WORK INSTRUCTIONS:
Would you count how many lines of the entries below include the word "Wages"? Give nothing but the number.

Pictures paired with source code
::::::::

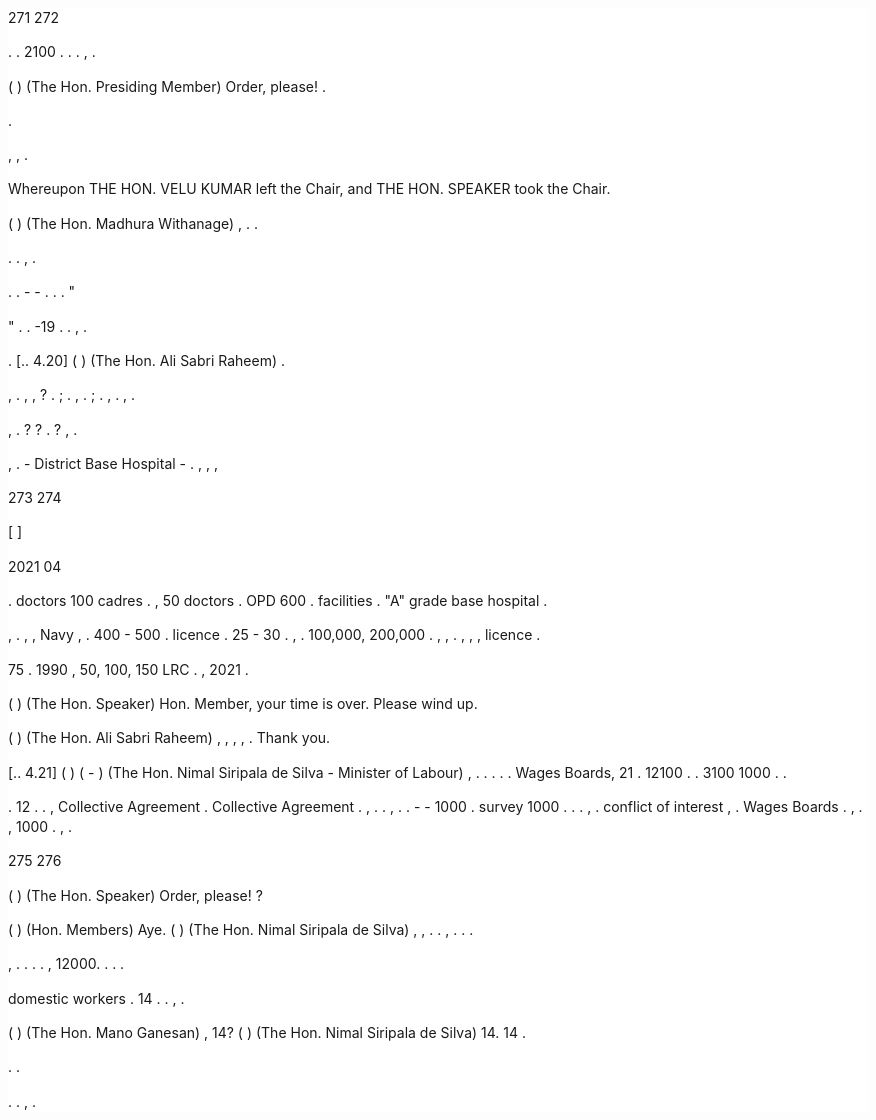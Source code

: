 271 272

. . 2100 . . . , .

( ) (The Hon. Presiding Member) Order, please! .

.

, , .

Whereupon THE HON. VELU KUMAR left the Chair, and THE HON. SPEAKER took the Chair.

( ) (The Hon. Madhura Withanage) , . .

. . , .

. . - - . . . "

" . . -19 . . , .

. [.. 4.20] ( ) (The Hon. Ali Sabri Raheem) .

, . , , ? . ; . , . ; . , . , .

, . ? ? . ? , .

, . - District Base Hospital - . , , ,

273 274

[ ]

2021 04

. doctors 100 cadres . , 50 doctors . OPD 600 . facilities . "A" grade base hospital .

, . , , Navy , . 400 - 500 . licence . 25 - 30 . , . 100,000, 200,000 . , , . , , , licence .

75 . 1990 , 50, 100, 150 LRC . , 2021 .

( ) (The Hon. Speaker) Hon. Member, your time is over. Please wind up.

( ) (The Hon. Ali Sabri Raheem) , , , , . Thank you.

[.. 4.21] ( ) ( - ) (The Hon. Nimal Siripala de Silva - Minister of Labour) , . . . . . Wages Boards, 21 . 12100 . . 3100 1000 . .

. 12 . . , Collective Agreement . Collective Agreement . , . . , . . - - 1000 . survey 1000 . . . , . conflict of interest , . Wages Boards . , . , 1000 . , .

275 276

( ) (The Hon. Speaker) Order, please! ?

( ) (Hon. Members) Aye. ( ) (The Hon. Nimal Siripala de Silva) , , . . , . . .

, . . . . , 12000. . . .

domestic workers . 14 . . , .

( ) (The Hon. Mano Ganesan) , 14? ( ) (The Hon. Nimal Siripala de Silva) 14. 14 .

. .

. . , .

::::::::

RESPONSE AREA:
2